> _WHAT IS BEING ASKED_
What you return must be the lines of the data that hold the word "database".

Rendered images with source text

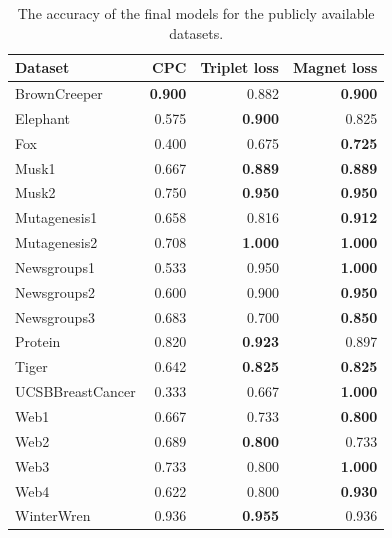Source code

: \begin{table}[h!]
  \centering
  \begin{tabular}{lrrr}
    \toprule
    Dataset          & CPC            & Triplet loss   & Magnet loss \\
    \midrule
    BrownCreeper     & \textbf{0.900} & 0.882          & \textbf{0.900} \\
    Elephant         & 0.575          & \textbf{0.900} & 0.825 \\
    Fox              & 0.400          & 0.675          & \textbf{0.725} \\
    Musk1            & 0.667          & \textbf{0.889} & \textbf{0.889} \\
    Musk2            & 0.750          & \textbf{0.950} & \textbf{0.950} \\
    Mutagenesis1     & 0.658          & 0.816          & \textbf{0.912} \\
    Mutagenesis2     & 0.708          & \textbf{1.000} & \textbf{1.000} \\
    Newsgroups1      & 0.533          & 0.950          & \textbf{1.000} \\
    Newsgroups2      & 0.600          & 0.900          & \textbf{0.950} \\
    Newsgroups3      & 0.683          & 0.700          & \textbf{0.850} \\
    Protein          & 0.820          & \textbf{0.923} & 0.897 \\
    Tiger            & 0.642          & \textbf{0.825} & \textbf{0.825} \\
    UCSBBreastCancer & 0.333          & 0.667          & \textbf{1.000} \\
    Web1             & 0.667          & 0.733          & \textbf{0.800} \\
    Web2             & 0.689          & \textbf{0.800} & 0.733 \\
    Web3             & 0.733          & 0.800          & \textbf{1.000} \\
    Web4             & 0.622          & 0.800          & \textbf{0.930} \\
    WinterWren       & 0.936          & \textbf{0.955} & 0.936 \\
    \bottomrule
  \end{tabular}
  \caption{The accuracy of the final models for the publicly available datasets.}\label{tab:public-accuracy}
\end{table}


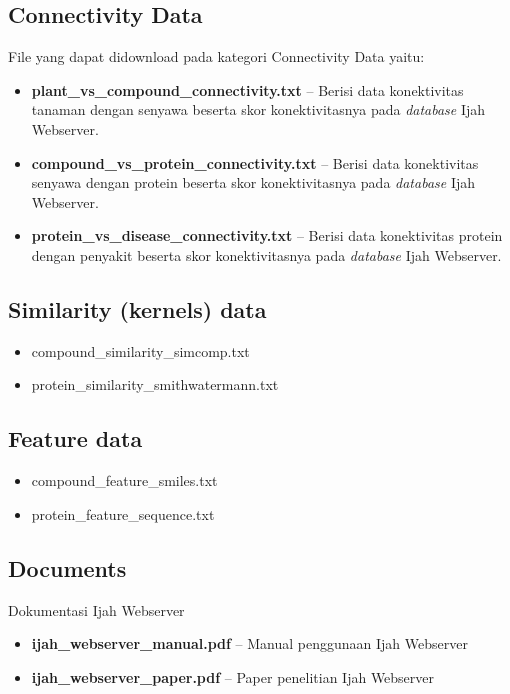 	\subsection{Connectivity Data}
	File yang dapat didownload pada kategori Connectivity Data yaitu:

	\begin{itemize}
	\item \textbf{plant\_vs\_compound\_connectivity.txt} -- Berisi data konektivitas tanaman dengan senyawa beserta skor konektivitasnya pada \emph{database} Ijah Webserver.
	\item \textbf{compound\_vs\_protein\_connectivity.txt} -- Berisi data konektivitas senyawa dengan protein beserta skor konektivitasnya pada \emph{database} Ijah Webserver.
	\item \textbf{protein\_vs\_disease\_connectivity.txt} -- Berisi data konektivitas protein dengan penyakit beserta skor konektivitasnya pada \emph{database} Ijah Webserver.
	\end{itemize}

	\subsection{Similarity (kernels) data}
	\begin{itemize}
	\item compound\_similarity\_simcomp.txt  
	\item protein\_similarity\_smithwatermann.txt  
	\end{itemize}

	\subsection{Feature data}
	\begin{itemize}
	\item compound\_feature\_smiles.txt  
	\item protein\_feature\_sequence.txt  
	\end{itemize}

	\subsection{Documents}
	Dokumentasi Ijah Webserver
	\begin{itemize}
	\item \textbf{ijah\_webserver\_manual.pdf} -- Manual penggunaan Ijah Webserver
	\item \textbf{ijah\_webserver\_paper.pdf} -- Paper penelitian Ijah Webserver
	\end{itemize}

> _ANSWER SPACE_
	\item \textbf{plant\_vs\_compound\_connectivity.txt} -- Berisi data konektivitas tanaman dengan senyawa beserta skor konektivitasnya pada \emph{database} Ijah Webserver.
	\item \textbf{compound\_vs\_protein\_connectivity.txt} -- Berisi data konektivitas senyawa dengan protein beserta skor konektivitasnya pada \emph{database} Ijah Webserver.
	\item \textbf{protein\_vs\_disease\_connectivity.txt} -- Berisi data konektivitas protein dengan penyakit beserta skor konektivitasnya pada \emph{database} Ijah Webserver.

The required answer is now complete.